--- Data provided Enclosed Below ---

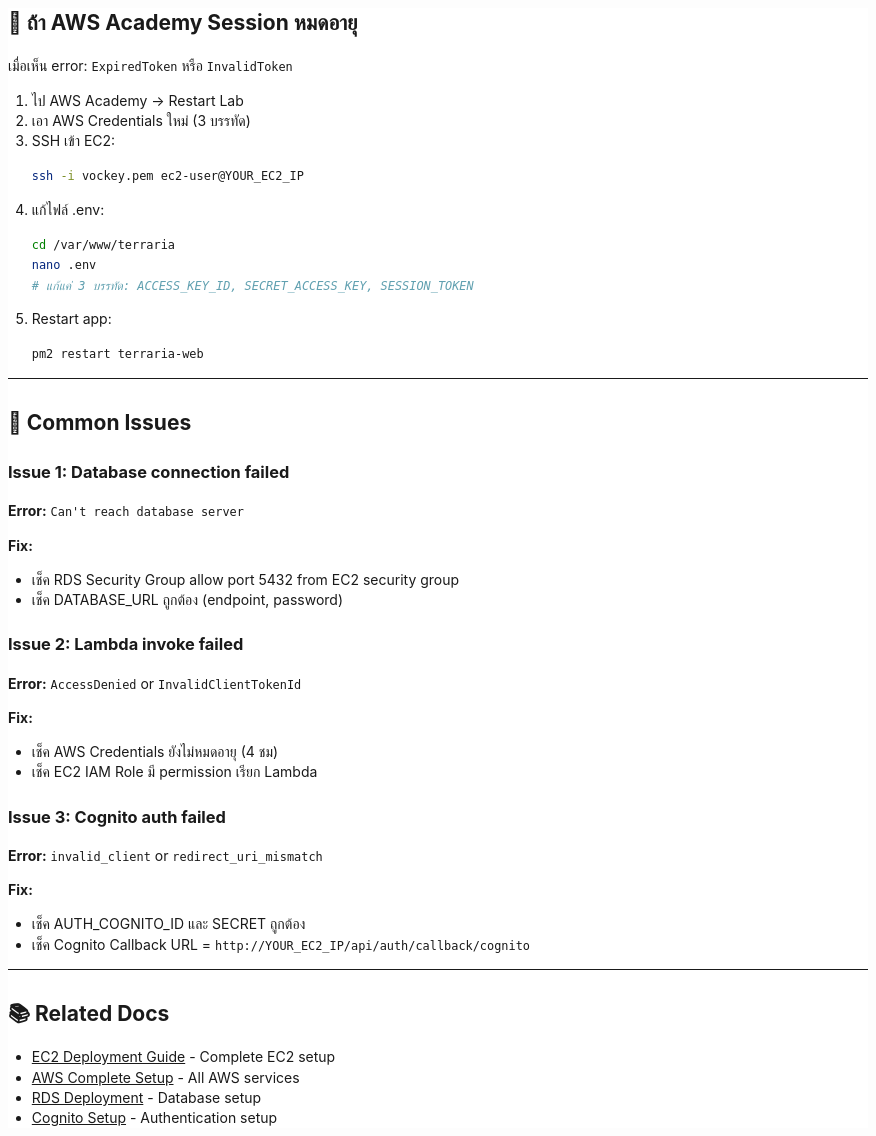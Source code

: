 
## 🔄 ถ้า AWS Academy Session หมดอายุ

เมื่อเห็น error: `ExpiredToken` หรือ `InvalidToken`

1. ไป AWS Academy → Restart Lab
2. เอา AWS Credentials ใหม่ (3 บรรทัด)
3. SSH เข้า EC2:
   ```bash
   ssh -i vockey.pem ec2-user@YOUR_EC2_IP
   ```
4. แก้ไฟล์ .env:
   ```bash
   cd /var/www/terraria
   nano .env
   # แก้แค่ 3 บรรทัด: ACCESS_KEY_ID, SECRET_ACCESS_KEY, SESSION_TOKEN
   ```
5. Restart app:
   ```bash
   pm2 restart terraria-web
   ```

---

## 🚨 Common Issues

### Issue 1: Database connection failed
**Error:** `Can't reach database server`

**Fix:**
- เช็ค RDS Security Group allow port 5432 from EC2 security group
- เช็ค DATABASE_URL ถูกต้อง (endpoint, password)

### Issue 2: Lambda invoke failed
**Error:** `AccessDenied` or `InvalidClientTokenId`

**Fix:**
- เช็ค AWS Credentials ยังไม่หมดอายุ (4 ชม)
- เช็ค EC2 IAM Role มี permission เรียก Lambda

### Issue 3: Cognito auth failed
**Error:** `invalid_client` or `redirect_uri_mismatch`

**Fix:**
- เช็ค AUTH_COGNITO_ID และ SECRET ถูกต้อง
- เช็ค Cognito Callback URL = `http://YOUR_EC2_IP/api/auth/callback/cognito`

---

## 📚 Related Docs

- [EC2 Deployment Guide](./EC2_DEPLOYMENT_GUIDE.md) - Complete EC2 setup
- [AWS Complete Setup](./AWS_COMPLETE_SETUP.md) - All AWS services
- [RDS Deployment](./RDS_DEPLOYMENT_GUIDE.md) - Database setup
- [Cognito Setup](./COGNITO_SETUP.md) - Authentication setup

--- End of Enclosed Data provided ---

Requirement ▸ Write out the listing word for word, omitting the pictures it holds.

Your response ▸
Source code

: 
## 🔄 ถ้า AWS Academy Session หมดอายุ

เมื่อเห็น error: `ExpiredToken` หรือ `InvalidToken`

1. ไป AWS Academy → Restart Lab
2. เอา AWS Credentials ใหม่ (3 บรรทัด)
3. SSH เข้า EC2:
   ```bash
   ssh -i vockey.pem ec2-user@YOUR_EC2_IP
   ```
4. แก้ไฟล์ .env:
   ```bash
   cd /var/www/terraria
   nano .env
   # แก้แค่ 3 บรรทัด: ACCESS_KEY_ID, SECRET_ACCESS_KEY, SESSION_TOKEN
   ```
5. Restart app:
   ```bash
   pm2 restart terraria-web
   ```

---

## 🚨 Common Issues

### Issue 1: Database connection failed
**Error:** `Can't reach database server`

**Fix:**
- เช็ค RDS Security Group allow port 5432 from EC2 security group
- เช็ค DATABASE_URL ถูกต้อง (endpoint, password)

### Issue 2: Lambda invoke failed
**Error:** `AccessDenied` or `InvalidClientTokenId`

**Fix:**
- เช็ค AWS Credentials ยังไม่หมดอายุ (4 ชม)
- เช็ค EC2 IAM Role มี permission เรียก Lambda

### Issue 3: Cognito auth failed
**Error:** `invalid_client` or `redirect_uri_mismatch`

**Fix:**
- เช็ค AUTH_COGNITO_ID และ SECRET ถูกต้อง
- เช็ค Cognito Callback URL = `http://YOUR_EC2_IP/api/auth/callback/cognito`

---

## 📚 Related Docs

- [EC2 Deployment Guide](./EC2_DEPLOYMENT_GUIDE.md) - Complete EC2 setup
- [AWS Complete Setup](./AWS_COMPLETE_SETUP.md) - All AWS services
- [RDS Deployment](./RDS_DEPLOYMENT_GUIDE.md) - Database setup
- [Cognito Setup](./COGNITO_SETUP.md) - Authentication setup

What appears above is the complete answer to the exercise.